Firmas Navidad

Carta de Buenafuente: Navidad 2018

Carta de Buenafuente: Navidad 2018

Personaje: El hombre

En los días previos a la Navidad, hemos considerado los distintos protagonistas del acontecimiento que da origen al cristianismo. Las figuras del Precursor, de María, la madre de Jesús, de su esposo san José, de los ángeles y los pastores, y de manera especial la acción del Espíritu Santo, la voluntad de Dios Padre y su Hijo Jesucristo han sido nuestros motivos de contemplación. Hoy, el día Navidad, nos sorprendemos como el salmista: “Señor, Dios nuestro, ¿qué es el hombre, para que te acuerdes de él?” (Sal 8).

Consideración

San Pablo nos asegura: “Cuando llegó la plenitud del tiempo, envió Dios a su Hijo, nacido de mujer, nacido bajo la ley, para rescatar a los que estaban bajo la ley, para que recibiéramos la adopción filial” (Gal 4, 3-5). Y desde los primeros siglos, la Iglesia confiesa: “Creo en un solo Señor, Jesucristo, Hijo único de Dios…; que por nosotros los hombres, y por nuestra salvación, bajó del cielo, y por obra del Espíritu Santo se encarnó de María, la Virgen, y se hizo hombre” (Credo).

San Juan Pablo II, en su primera encíclica, nos sorprendió con su humanismo: “A través de la Encarnación, Dios ha dado a la vida humana la dimensión que quería dar al hombre desde sus comienzos y se la ha dado de manera definitiva” (Juan Pablo II, RH 1).

Amigo, no te felicito en esta Navidad con palabras protocolarias, ni con colores de espumillón barato. No deseo cantarte, a manera de romance, cuentos entrañables, ni compartir contigo un rato de amistad pasajero. Con la fuerza de la Palabra, en comunión con todos los que comparten la misma fe y con la firmeza de la voz autorizada de la Iglesia, te felicito porque por el nacimiento de Jesús, tú y yo nos hemos convertido en hijos de Dios, en hermanos, en realidad sagrada, en don para los demás.

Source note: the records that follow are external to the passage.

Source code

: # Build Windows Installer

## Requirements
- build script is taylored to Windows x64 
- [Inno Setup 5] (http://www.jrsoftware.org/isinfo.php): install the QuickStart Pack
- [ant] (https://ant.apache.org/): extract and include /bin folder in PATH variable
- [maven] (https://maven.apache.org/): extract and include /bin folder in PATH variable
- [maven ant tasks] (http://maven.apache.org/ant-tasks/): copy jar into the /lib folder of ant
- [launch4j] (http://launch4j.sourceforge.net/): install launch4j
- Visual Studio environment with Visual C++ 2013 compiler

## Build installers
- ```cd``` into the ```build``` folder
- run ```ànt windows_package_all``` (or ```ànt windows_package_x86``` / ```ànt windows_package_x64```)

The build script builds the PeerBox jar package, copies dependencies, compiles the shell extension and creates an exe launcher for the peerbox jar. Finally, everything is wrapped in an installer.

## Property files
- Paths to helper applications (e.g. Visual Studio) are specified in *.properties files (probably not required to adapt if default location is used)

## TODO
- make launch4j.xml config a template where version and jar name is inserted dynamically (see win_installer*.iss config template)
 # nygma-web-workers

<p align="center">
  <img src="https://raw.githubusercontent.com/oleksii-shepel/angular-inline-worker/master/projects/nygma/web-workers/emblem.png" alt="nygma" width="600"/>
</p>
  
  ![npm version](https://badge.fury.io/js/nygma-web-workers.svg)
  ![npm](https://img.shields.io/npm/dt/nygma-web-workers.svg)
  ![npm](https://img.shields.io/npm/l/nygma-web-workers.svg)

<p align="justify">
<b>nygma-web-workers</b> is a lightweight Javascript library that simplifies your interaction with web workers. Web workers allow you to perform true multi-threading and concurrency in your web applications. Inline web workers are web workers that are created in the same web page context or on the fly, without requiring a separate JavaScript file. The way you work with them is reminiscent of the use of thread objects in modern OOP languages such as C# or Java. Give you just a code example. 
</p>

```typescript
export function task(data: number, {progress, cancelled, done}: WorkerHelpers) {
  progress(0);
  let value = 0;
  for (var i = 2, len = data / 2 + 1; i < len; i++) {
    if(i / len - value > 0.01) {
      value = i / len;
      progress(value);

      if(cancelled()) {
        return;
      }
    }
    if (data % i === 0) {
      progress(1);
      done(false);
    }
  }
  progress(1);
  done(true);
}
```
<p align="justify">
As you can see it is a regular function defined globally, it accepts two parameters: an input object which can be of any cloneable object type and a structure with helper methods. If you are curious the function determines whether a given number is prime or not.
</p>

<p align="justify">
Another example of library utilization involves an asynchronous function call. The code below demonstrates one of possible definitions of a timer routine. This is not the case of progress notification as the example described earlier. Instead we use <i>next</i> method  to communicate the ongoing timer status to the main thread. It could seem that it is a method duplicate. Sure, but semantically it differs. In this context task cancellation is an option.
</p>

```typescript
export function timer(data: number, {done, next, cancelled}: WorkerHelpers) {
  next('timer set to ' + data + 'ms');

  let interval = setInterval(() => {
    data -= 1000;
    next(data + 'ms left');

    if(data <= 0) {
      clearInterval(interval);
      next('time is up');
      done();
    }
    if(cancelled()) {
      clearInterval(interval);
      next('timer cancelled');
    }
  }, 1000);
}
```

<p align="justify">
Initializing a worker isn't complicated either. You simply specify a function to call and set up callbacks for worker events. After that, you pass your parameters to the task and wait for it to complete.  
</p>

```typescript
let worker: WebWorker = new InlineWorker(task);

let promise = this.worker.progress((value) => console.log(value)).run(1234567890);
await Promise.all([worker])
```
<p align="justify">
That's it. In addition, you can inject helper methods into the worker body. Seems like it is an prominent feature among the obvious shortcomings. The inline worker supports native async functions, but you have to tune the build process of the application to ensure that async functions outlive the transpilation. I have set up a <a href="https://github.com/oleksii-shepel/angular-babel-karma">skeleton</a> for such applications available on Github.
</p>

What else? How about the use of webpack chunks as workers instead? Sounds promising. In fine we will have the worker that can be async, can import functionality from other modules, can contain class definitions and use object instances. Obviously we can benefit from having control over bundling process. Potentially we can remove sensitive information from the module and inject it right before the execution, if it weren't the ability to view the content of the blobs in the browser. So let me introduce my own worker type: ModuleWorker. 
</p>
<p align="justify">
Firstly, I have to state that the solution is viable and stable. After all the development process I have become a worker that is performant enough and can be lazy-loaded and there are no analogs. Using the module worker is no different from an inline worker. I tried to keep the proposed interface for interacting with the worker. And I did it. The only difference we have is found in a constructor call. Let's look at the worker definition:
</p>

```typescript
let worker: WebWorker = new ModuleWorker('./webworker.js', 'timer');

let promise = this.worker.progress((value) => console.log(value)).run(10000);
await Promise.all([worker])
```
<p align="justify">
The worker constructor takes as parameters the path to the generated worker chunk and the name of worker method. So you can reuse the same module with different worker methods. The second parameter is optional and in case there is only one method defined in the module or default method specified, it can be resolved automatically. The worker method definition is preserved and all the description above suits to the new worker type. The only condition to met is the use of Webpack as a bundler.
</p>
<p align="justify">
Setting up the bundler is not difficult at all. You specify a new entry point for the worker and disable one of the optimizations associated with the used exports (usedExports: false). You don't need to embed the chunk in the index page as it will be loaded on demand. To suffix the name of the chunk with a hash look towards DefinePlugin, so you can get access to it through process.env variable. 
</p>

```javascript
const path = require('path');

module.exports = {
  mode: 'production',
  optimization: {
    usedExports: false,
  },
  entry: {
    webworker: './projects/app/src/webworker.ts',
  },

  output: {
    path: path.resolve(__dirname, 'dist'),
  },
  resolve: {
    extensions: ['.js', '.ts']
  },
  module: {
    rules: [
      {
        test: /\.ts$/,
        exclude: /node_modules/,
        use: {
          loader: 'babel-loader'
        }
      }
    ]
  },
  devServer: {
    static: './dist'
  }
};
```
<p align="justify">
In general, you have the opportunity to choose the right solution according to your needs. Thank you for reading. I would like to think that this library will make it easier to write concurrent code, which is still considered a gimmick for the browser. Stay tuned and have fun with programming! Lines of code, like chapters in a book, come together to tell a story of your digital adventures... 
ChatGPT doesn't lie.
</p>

Te puede parecer excesivo que te asegure la transformación esencial que nos ha acontecido por el hecho de la Encarnación de Dios en nuestra naturaleza, revelada en el Hijo de María. Tu rostro refleja la mirada de Dios en ti, llevas en tu semblante la semejanza del Hijo de Dios, te has convertido en sacramento del Hijo de María, tengo en ti la posibilidad de obsequiar, amar y tratar a la Sacratísima Humanidad del Verbo hecho carne.

Propuesta

Reconoce, cristiano, tu dignidad y, puesto que has sido hecho partícipe de la naturaleza divina, no pienses en volver con un comportamiento indigno a las antiguas vilezas. Piensa de qué cabeza y de qué cuerpo eres miembro. No olvides que fuiste liberado del poder de las tinieblas y trasladado a la luz y al reino de Dios” (San León Magno, Sermón de Navidad 1).

Feliz Pascua de Navidad, porque más allá de los que podamos sentir es lo que somos, por la misericordia divina, manifestada en Belén.